Dreamlike scenes from Florida’s Strawberry Festival

Dreamlike scenes from Florida’s Strawberry Festival
Anthony Blasko describes capturing the annual event during the golden hour and the timelessness of gathering at the fair.

Every spring since 1930, Plant City hosts the Florida Strawberry Festival, an 11-day celebration of arts, agriculture, and industry. Over the past decade, American photographer Anthony Blasko has been making the annual pilgrimage to the Sunshine State to document the community event that brings together parades, pageants, contests, rides, games, and regional treats, like deep-fried strawberry pie on a stick.

Blasko’s candid scenes of leisure and bliss have been collected in the new book Florida Strawberries (Stanley/Barker). The images are captured during the golden hour when the sun is low in the sky and its rays suffuse the landscape with the nostalgic hues of yesteryear. 

Blasko, who took up photography in high school, was inspired by the Robert Frank, Garry Winogrand, and Diane Arbus – each of whom traveled the streets of America in search of the curious, revelatory, and beautiful. He remembers looking at the work of Irving Penn before he knew who the great photographer was. He brings some of that same fascination with the beauty of life into his new body of work.

Blasko first visited the Strawberry Festival in 2013 while he was traveling around Florida, and decided to return in 2017. He spent one afternoon at the fair photographing at dusk. After printing those photos, Blasko realised that he had something worth investigating further. The following year, he set to work, making most of the images collected in the book, crafting an intimate portrait of public life.

Between the Baby Parade, Mega Corndog Eating Contest, Queen Scholarship Pageant, and the Garden Club Horticulture Show, there were ample scenes for Blasko to capture“I’m interested in places that feel timeless,” he says of Plant City. He describes the area as “a typical American town with a long agricultural tradition,” adding that “the festival is large and has all the attractions of a county or state fair, with vendors, livestock, food, and live entertainment. I spent most of time near the rides and food.”

Walking through the crowds with camera in hand, Blasko combined the framing of photographer Mark Cohen with the singular focus of Bruce Davidson to create a poetic vision of a day at the fair. Drawn to people with “interesting faces,” Blasko avoids interaction or keeps the encounters brief, looking to photograph people lost in the moment. 

“For much of America’s history, and annual fair in a rural community would be a big deal.
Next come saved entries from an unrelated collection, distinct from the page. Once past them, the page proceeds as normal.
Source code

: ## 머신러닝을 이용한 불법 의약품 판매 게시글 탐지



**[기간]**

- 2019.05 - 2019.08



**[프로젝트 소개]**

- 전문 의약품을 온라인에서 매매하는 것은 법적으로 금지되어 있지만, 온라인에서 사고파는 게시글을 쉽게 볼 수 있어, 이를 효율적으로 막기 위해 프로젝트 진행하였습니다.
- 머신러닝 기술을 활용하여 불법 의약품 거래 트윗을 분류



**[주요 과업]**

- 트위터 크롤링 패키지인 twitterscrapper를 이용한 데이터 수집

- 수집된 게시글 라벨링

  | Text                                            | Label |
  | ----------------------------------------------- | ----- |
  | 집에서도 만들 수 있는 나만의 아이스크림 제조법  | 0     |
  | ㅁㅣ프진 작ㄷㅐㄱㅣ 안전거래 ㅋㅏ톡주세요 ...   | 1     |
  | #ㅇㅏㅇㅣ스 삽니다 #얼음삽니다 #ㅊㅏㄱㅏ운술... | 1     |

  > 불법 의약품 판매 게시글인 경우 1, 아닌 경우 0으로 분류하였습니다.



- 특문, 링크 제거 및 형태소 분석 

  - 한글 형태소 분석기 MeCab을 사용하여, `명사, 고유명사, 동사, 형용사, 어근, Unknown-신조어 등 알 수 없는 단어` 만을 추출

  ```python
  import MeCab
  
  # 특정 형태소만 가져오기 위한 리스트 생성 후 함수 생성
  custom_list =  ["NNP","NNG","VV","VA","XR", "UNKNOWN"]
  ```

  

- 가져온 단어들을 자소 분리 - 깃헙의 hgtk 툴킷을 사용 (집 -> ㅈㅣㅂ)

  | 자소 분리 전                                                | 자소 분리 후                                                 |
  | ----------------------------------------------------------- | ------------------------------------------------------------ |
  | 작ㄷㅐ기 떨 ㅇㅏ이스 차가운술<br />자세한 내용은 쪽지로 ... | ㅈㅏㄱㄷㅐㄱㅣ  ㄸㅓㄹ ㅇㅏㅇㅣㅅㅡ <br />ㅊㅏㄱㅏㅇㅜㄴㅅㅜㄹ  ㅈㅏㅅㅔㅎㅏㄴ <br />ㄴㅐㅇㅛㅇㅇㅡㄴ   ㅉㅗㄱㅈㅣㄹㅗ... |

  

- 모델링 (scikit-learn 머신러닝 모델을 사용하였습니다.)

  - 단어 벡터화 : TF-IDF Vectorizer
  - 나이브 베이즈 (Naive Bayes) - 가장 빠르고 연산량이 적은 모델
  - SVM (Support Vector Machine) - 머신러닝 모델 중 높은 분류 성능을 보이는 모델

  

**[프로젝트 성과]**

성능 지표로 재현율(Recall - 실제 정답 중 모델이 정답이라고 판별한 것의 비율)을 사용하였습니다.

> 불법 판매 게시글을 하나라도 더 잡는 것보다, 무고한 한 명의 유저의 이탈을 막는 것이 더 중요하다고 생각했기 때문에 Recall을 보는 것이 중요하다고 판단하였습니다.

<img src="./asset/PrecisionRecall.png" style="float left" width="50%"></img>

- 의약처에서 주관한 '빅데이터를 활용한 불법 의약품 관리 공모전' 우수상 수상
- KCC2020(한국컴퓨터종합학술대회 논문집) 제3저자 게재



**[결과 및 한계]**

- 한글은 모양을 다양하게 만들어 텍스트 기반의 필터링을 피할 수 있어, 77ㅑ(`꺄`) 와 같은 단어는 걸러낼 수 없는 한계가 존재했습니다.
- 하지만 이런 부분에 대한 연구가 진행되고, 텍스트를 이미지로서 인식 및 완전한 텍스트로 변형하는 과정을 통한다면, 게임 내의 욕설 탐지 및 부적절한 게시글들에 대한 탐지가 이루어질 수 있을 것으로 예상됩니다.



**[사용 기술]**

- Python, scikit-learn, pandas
People would travel long distances,” he says. “It was a chance to socialise and also a market to buy and sell livestock. Some of that spirit remains, even though most people attending today are not farmers.”

Although America’s agrarian past is quickly slipping away, Blasko’s elegiac images capture the idyllic pleasures of a day at the Festival. In this little slice of life, we slip into a reverie of simpler times: carousels and teddy bears, goldfish swimming in plastic bags, snowcones and neon lights glowing against the fading daylight. 

Florida Strawberries is out now on Stanley/Barker.